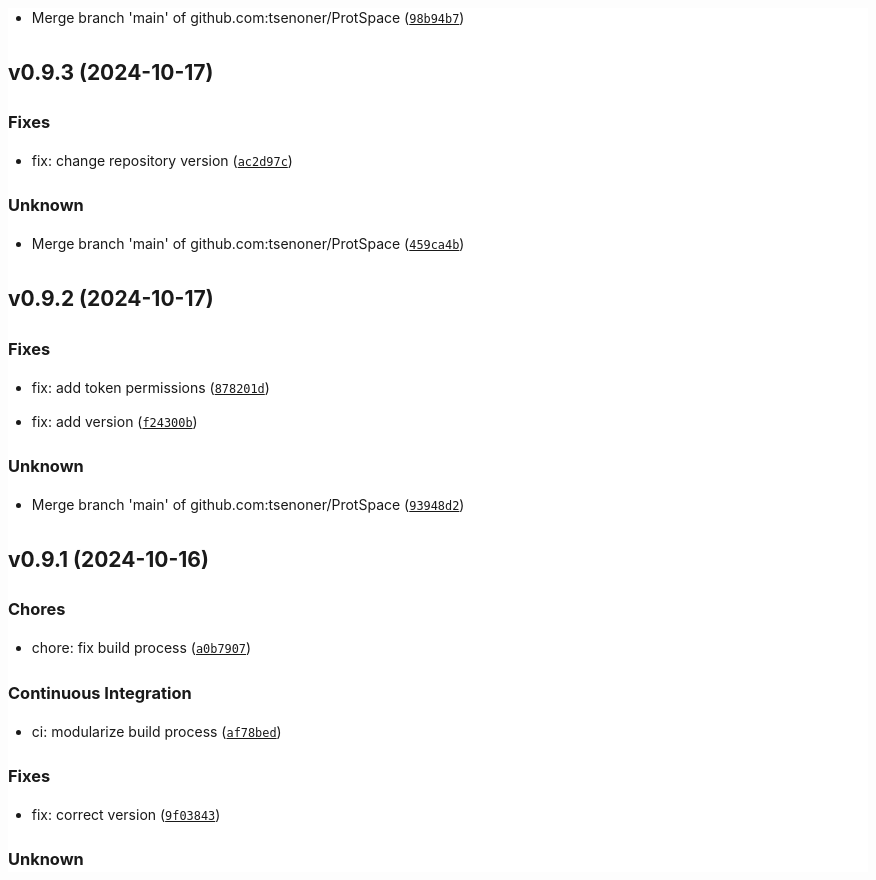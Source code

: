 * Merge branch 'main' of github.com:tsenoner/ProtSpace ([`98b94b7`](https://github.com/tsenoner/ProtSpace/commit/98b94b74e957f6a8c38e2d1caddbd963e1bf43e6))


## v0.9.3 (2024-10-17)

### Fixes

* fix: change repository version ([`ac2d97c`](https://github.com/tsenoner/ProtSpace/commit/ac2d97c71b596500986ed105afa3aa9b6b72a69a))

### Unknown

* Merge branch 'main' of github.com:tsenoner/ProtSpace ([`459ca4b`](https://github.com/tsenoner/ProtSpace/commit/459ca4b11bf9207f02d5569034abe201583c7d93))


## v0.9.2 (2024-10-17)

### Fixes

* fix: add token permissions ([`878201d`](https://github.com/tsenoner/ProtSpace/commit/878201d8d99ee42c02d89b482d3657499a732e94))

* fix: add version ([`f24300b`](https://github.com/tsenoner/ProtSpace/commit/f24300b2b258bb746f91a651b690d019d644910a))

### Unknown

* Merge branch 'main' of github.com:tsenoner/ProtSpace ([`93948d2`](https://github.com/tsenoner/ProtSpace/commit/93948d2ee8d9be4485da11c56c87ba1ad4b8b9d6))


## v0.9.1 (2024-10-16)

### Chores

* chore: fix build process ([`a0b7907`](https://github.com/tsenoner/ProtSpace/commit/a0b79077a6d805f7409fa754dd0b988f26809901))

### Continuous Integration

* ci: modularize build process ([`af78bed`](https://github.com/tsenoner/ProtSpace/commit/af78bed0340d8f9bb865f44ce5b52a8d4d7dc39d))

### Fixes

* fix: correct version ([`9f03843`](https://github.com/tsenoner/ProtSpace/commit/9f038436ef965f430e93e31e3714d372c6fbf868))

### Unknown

WORK TO BE COMPLETED: Pictures are to be excluded; everything else in the records must be reproduced exactly.

RESULT OF THE TASK:
Source code

: * Merge branch 'main' of github.com:tsenoner/ProtSpace ([`98b94b7`](https://github.com/tsenoner/ProtSpace/commit/98b94b74e957f6a8c38e2d1caddbd963e1bf43e6))


## v0.9.3 (2024-10-17)

### Fixes

* fix: change repository version ([`ac2d97c`](https://github.com/tsenoner/ProtSpace/commit/ac2d97c71b596500986ed105afa3aa9b6b72a69a))

### Unknown

* Merge branch 'main' of github.com:tsenoner/ProtSpace ([`459ca4b`](https://github.com/tsenoner/ProtSpace/commit/459ca4b11bf9207f02d5569034abe201583c7d93))


## v0.9.2 (2024-10-17)

### Fixes

* fix: add token permissions ([`878201d`](https://github.com/tsenoner/ProtSpace/commit/878201d8d99ee42c02d89b482d3657499a732e94))

* fix: add version ([`f24300b`](https://github.com/tsenoner/ProtSpace/commit/f24300b2b258bb746f91a651b690d019d644910a))

### Unknown

* Merge branch 'main' of github.com:tsenoner/ProtSpace ([`93948d2`](https://github.com/tsenoner/ProtSpace/commit/93948d2ee8d9be4485da11c56c87ba1ad4b8b9d6))


## v0.9.1 (2024-10-16)

### Chores

* chore: fix build process ([`a0b7907`](https://github.com/tsenoner/ProtSpace/commit/a0b79077a6d805f7409fa754dd0b988f26809901))

### Continuous Integration

* ci: modularize build process ([`af78bed`](https://github.com/tsenoner/ProtSpace/commit/af78bed0340d8f9bb865f44ce5b52a8d4d7dc39d))

### Fixes

* fix: correct version ([`9f03843`](https://github.com/tsenoner/ProtSpace/commit/9f038436ef965f430e93e31e3714d372c6fbf868))

### Unknown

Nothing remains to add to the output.